Collection entries:
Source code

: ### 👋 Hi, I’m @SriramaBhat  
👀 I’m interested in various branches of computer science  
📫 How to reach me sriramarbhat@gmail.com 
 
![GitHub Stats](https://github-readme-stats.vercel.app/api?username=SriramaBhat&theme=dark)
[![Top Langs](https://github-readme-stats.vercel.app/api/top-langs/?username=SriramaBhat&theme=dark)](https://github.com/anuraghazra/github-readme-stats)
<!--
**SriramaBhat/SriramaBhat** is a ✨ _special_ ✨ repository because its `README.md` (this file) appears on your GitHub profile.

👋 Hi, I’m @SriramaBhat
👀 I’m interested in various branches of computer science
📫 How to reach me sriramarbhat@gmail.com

__Goal of the exercise__. Copy over exactly the lines above from the one with "your GitHub profile." to the last, both included, and no others.

__Result of the task__.
**SriramaBhat/SriramaBhat** is a ✨ _special_ ✨ repository because its `README.md` (this file) appears on your GitHub profile.

👋 Hi, I’m @SriramaBhat
👀 I’m interested in various branches of computer science
📫 How to reach me sriramarbhat@gmail.com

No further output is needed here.